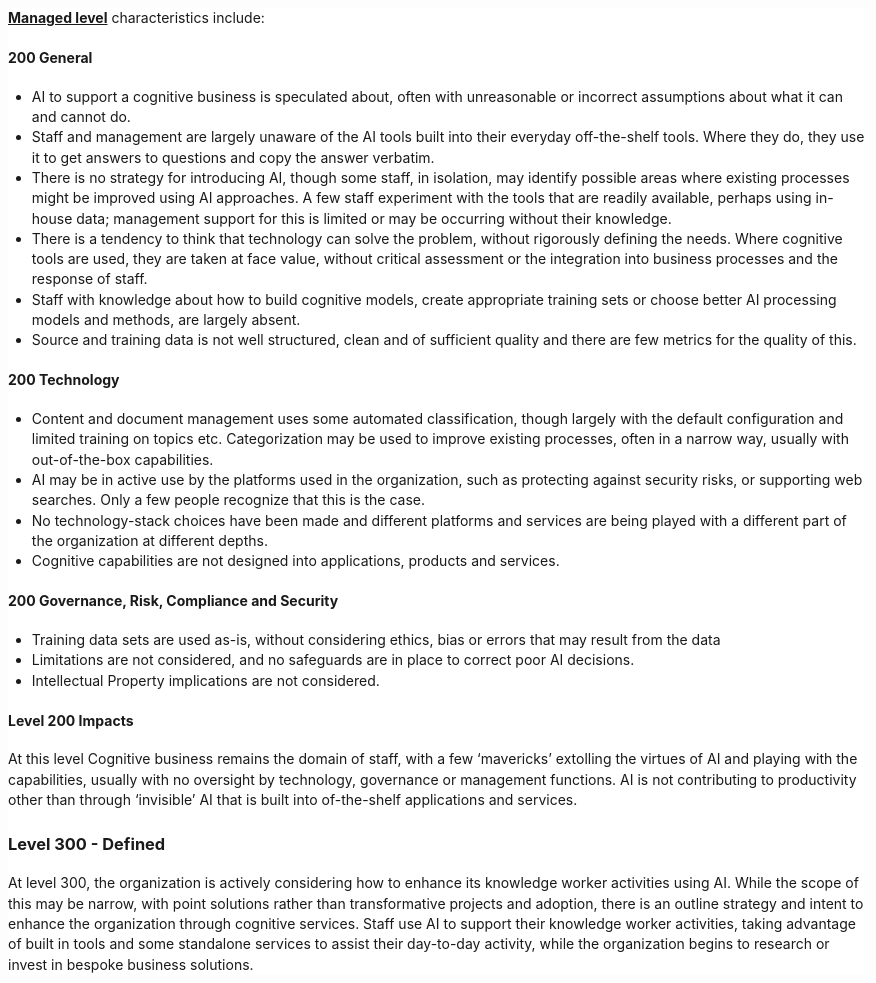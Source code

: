**[Managed level](microsoft365-maturity-model--intro.md#level-200---managed)** characteristics include:

#### 200 General

- AI to support a cognitive business is speculated about, often with unreasonable or incorrect assumptions about what it can and cannot do.
- Staff and management are largely unaware of the AI tools built into their everyday off-the-shelf tools. Where they do, they use it to get answers to questions and copy the answer verbatim.
- There is no strategy for introducing AI, though some staff, in isolation, may identify possible areas where existing processes might be improved using AI approaches. A few staff experiment with the tools that are readily available, perhaps using in-house data; management support for this is limited or may be occurring without their knowledge.
- There is a tendency to think that technology can solve the problem, without rigorously defining the needs. Where cognitive tools are used, they are taken at face value, without critical assessment or the integration into business processes and the response of staff.
- Staff with knowledge about how to build cognitive models, create appropriate training sets or choose better AI processing models and methods, are largely absent.
- Source and training data is not well structured, clean and of sufficient quality and there are few metrics for the quality of this.

#### 200 Technology

- Content and document management uses some automated classification, though largely with the default configuration and limited training on topics etc. Categorization may be used to improve existing processes, often in a narrow way, usually with out-of-the-box capabilities.
- AI may be in active use by the platforms used in the organization, such as protecting against security risks, or supporting web searches. Only a few people recognize that this is the case.
- No technology-stack choices have been made and different platforms and services are being played with a different part of the organization at different depths.
- Cognitive capabilities are not designed into applications, products and services.

#### 200 Governance, Risk, Compliance and Security

- Training data sets are used as-is, without considering ethics, bias or errors that may result from the data
- Limitations are not considered, and no safeguards are in place to correct poor AI decisions.
- Intellectual Property implications are not considered.

#### Level 200 Impacts

At this level Cognitive business remains the domain of staff, with a few ‘mavericks’ extolling the virtues of AI and playing with the capabilities, usually with no oversight by technology, governance or management functions. AI is not contributing to productivity other than through ‘invisible’ AI that is built into of-the-shelf applications and services.

### Level 300 - Defined

At level 300, the organization is actively considering how to enhance its knowledge worker activities using AI. While the scope of this may be narrow, with point solutions rather than transformative projects and adoption, there is an outline strategy and intent to enhance the organization through cognitive services. Staff use AI to support their knowledge worker activities, taking advantage of built in tools and some standalone services to assist their day-to-day activity, while the organization begins to research or invest in bespoke business solutions.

####################

→ **What you need to do**
Return the records above exactly, without the pictures.

→ **The completed task**
Source code

:**[Managed level](microsoft365-maturity-model--intro.md#level-200---managed)** characteristics include:

#### 200 General

- AI to support a cognitive business is speculated about, often with unreasonable or incorrect assumptions about what it can and cannot do.
- Staff and management are largely unaware of the AI tools built into their everyday off-the-shelf tools. Where they do, they use it to get answers to questions and copy the answer verbatim.
- There is no strategy for introducing AI, though some staff, in isolation, may identify possible areas where existing processes might be improved using AI approaches. A few staff experiment with the tools that are readily available, perhaps using in-house data; management support for this is limited or may be occurring without their knowledge.
- There is a tendency to think that technology can solve the problem, without rigorously defining the needs. Where cognitive tools are used, they are taken at face value, without critical assessment or the integration into business processes and the response of staff.
- Staff with knowledge about how to build cognitive models, create appropriate training sets or choose better AI processing models and methods, are largely absent.
- Source and training data is not well structured, clean and of sufficient quality and there are few metrics for the quality of this.

#### 200 Technology

- Content and document management uses some automated classification, though largely with the default configuration and limited training on topics etc. Categorization may be used to improve existing processes, often in a narrow way, usually with out-of-the-box capabilities.
- AI may be in active use by the platforms used in the organization, such as protecting against security risks, or supporting web searches. Only a few people recognize that this is the case.
- No technology-stack choices have been made and different platforms and services are being played with a different part of the organization at different depths.
- Cognitive capabilities are not designed into applications, products and services.

#### 200 Governance, Risk, Compliance and Security

- Training data sets are used as-is, without considering ethics, bias or errors that may result from the data
- Limitations are not considered, and no safeguards are in place to correct poor AI decisions.
- Intellectual Property implications are not considered.

#### Level 200 Impacts

At this level Cognitive business remains the domain of staff, with a few ‘mavericks’ extolling the virtues of AI and playing with the capabilities, usually with no oversight by technology, governance or management functions. AI is not contributing to productivity other than through ‘invisible’ AI that is built into of-the-shelf applications and services.

### Level 300 - Defined

At level 300, the organization is actively considering how to enhance its knowledge worker activities using AI. While the scope of this may be narrow, with point solutions rather than transformative projects and adoption, there is an outline strategy and intent to enhance the organization through cognitive services. Staff use AI to support their knowledge worker activities, taking advantage of built in tools and some standalone services to assist their day-to-day activity, while the organization begins to research or invest in bespoke business solutions.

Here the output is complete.